* [HOW TO COMPLETE THIS TASK]: Retype each line of the data below exactly, beginning with the first and ending with the one that contains "# Function: removeAnswerFromDb()". Pictures do not belong in the copy.

━━━━━ EXTRACTED DATA ━━━━━

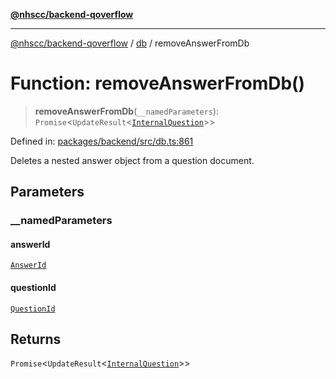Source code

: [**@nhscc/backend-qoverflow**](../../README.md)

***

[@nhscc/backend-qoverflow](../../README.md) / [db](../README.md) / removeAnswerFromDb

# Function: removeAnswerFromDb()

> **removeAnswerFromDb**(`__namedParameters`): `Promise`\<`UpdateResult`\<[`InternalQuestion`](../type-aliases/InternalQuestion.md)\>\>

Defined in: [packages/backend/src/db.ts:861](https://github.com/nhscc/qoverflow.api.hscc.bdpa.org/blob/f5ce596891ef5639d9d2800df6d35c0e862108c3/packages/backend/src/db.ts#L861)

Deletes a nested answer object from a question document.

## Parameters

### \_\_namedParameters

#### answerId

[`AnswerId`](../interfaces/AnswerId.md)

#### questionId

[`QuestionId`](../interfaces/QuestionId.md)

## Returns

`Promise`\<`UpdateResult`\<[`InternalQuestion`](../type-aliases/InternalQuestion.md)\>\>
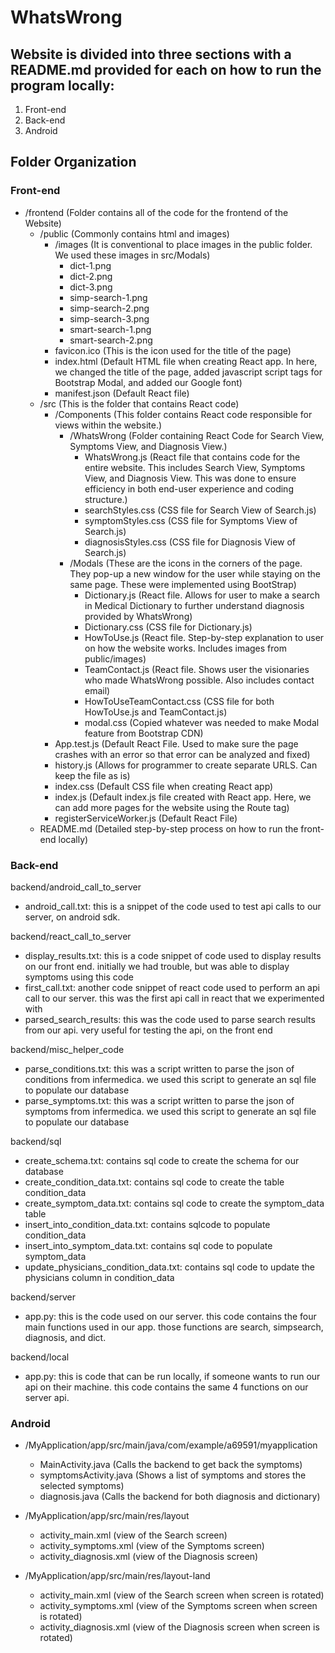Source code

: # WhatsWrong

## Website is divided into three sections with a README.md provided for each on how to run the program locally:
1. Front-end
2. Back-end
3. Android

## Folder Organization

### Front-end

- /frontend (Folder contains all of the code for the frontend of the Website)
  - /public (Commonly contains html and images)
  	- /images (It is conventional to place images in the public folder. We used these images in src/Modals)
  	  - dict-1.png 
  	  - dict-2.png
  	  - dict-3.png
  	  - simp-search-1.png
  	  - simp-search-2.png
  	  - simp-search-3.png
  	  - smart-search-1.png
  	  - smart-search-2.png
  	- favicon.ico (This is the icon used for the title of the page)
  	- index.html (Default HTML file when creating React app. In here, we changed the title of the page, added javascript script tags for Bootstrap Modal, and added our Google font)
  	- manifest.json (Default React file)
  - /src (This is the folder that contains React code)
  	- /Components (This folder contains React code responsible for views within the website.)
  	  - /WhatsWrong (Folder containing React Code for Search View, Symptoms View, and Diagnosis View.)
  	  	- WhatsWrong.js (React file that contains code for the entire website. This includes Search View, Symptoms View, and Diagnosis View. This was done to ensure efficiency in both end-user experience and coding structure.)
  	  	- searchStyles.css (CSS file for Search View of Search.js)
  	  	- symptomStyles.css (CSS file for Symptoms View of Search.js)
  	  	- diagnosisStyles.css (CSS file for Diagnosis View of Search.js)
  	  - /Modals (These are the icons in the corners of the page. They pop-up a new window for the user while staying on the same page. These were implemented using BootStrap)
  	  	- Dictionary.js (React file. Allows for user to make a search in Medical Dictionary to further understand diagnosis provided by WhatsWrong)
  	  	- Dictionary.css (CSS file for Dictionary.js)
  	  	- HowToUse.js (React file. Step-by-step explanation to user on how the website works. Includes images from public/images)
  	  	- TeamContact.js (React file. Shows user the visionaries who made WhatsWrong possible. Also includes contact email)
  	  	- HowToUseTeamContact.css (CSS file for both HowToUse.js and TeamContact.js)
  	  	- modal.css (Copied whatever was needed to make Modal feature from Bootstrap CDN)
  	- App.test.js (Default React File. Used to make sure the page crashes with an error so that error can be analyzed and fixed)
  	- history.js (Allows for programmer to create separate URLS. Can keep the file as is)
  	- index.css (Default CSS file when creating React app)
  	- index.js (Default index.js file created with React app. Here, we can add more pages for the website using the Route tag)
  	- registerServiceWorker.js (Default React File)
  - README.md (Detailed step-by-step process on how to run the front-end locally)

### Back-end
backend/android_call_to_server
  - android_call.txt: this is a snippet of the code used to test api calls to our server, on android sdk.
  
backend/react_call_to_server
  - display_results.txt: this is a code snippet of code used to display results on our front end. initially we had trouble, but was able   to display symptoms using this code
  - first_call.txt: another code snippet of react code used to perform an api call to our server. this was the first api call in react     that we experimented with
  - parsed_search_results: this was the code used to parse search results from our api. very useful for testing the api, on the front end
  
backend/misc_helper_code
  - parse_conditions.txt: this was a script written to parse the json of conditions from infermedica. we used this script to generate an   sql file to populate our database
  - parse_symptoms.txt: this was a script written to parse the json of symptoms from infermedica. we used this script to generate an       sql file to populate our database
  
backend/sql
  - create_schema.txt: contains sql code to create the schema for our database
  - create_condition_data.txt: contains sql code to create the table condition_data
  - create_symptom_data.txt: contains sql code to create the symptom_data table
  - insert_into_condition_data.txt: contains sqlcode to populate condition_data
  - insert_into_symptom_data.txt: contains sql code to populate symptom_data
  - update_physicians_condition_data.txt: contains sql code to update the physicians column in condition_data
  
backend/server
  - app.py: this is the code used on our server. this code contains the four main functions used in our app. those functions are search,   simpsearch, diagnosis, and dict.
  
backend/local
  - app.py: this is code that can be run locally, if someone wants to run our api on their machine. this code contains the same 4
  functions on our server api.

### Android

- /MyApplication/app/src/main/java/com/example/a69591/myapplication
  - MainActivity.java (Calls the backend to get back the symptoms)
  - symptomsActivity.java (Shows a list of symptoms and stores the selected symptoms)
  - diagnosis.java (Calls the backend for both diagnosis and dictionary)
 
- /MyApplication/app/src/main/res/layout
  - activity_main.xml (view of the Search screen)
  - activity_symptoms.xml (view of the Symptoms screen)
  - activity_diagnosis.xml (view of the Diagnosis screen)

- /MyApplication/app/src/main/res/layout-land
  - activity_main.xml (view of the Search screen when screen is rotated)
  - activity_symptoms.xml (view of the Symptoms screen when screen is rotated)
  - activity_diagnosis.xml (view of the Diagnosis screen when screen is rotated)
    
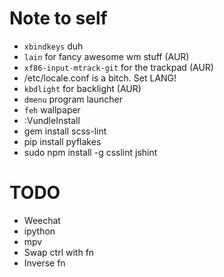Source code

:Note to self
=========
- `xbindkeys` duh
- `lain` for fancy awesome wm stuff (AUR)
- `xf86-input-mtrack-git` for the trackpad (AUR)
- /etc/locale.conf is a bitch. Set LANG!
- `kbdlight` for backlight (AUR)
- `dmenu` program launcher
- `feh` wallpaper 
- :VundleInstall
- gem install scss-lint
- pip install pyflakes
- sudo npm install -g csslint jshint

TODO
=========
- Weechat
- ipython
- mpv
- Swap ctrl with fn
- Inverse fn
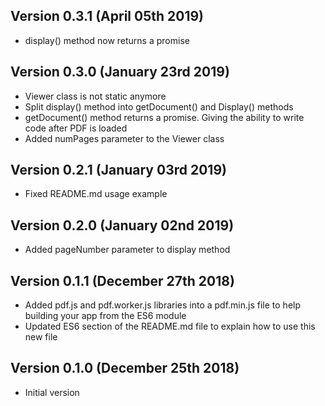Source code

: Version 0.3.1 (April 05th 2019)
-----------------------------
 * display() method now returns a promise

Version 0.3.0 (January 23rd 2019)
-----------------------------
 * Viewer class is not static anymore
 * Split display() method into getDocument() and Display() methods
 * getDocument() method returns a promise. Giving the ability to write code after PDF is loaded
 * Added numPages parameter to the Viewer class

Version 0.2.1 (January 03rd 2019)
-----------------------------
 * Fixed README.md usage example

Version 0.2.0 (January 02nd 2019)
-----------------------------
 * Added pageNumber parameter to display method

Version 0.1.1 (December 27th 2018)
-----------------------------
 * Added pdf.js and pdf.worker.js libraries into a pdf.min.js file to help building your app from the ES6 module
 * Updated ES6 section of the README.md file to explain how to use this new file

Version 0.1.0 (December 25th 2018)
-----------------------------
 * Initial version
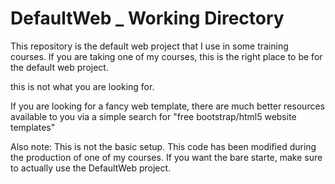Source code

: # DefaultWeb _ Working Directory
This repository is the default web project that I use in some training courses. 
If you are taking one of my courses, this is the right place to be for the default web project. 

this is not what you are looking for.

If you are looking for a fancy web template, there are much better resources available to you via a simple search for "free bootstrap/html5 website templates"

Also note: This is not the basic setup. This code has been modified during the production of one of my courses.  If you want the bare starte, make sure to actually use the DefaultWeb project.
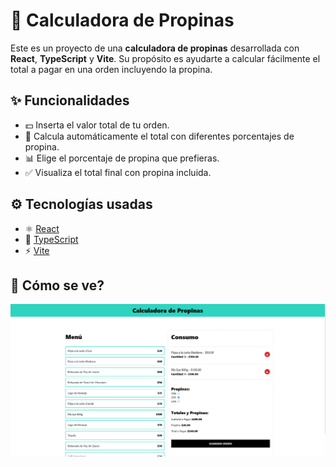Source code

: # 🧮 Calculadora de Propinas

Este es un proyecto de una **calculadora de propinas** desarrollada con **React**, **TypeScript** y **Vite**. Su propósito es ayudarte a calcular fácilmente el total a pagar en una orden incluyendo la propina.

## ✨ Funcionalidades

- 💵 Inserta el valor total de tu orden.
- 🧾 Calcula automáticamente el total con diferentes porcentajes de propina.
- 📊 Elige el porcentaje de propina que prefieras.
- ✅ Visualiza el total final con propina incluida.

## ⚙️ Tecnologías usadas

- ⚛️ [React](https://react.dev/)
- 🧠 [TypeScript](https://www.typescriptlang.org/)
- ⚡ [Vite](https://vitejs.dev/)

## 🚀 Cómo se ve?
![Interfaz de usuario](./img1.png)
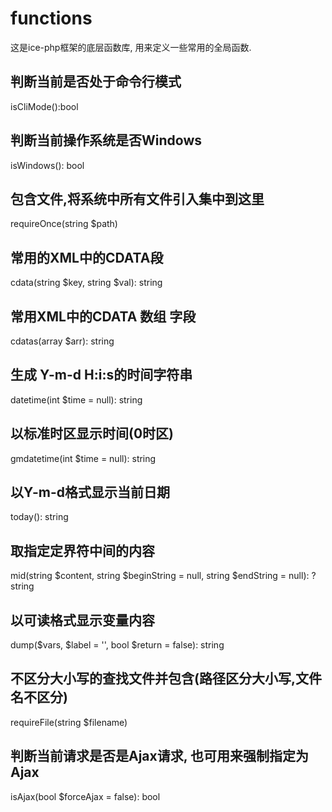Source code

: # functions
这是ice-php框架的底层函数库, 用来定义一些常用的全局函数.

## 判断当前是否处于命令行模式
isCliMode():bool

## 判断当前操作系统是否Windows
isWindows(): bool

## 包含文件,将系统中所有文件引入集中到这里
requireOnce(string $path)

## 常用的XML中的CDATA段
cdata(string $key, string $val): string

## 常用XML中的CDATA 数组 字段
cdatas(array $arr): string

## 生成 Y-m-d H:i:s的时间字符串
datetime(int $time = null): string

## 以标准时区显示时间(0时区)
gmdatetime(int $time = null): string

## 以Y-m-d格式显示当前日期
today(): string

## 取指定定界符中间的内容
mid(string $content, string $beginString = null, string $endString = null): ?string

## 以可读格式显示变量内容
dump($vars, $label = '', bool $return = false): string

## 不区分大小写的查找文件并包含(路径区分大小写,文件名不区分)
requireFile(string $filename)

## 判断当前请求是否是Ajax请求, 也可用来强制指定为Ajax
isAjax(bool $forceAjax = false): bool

━━━━━

* [ANSWER TO THIS EXERCISE]:
Source code

: [**@nhscc/backend-qoverflow**](../../README.md)

***

[@nhscc/backend-qoverflow](../../README.md) / [db](../README.md) / removeAnswerFromDb

# Function: removeAnswerFromDb()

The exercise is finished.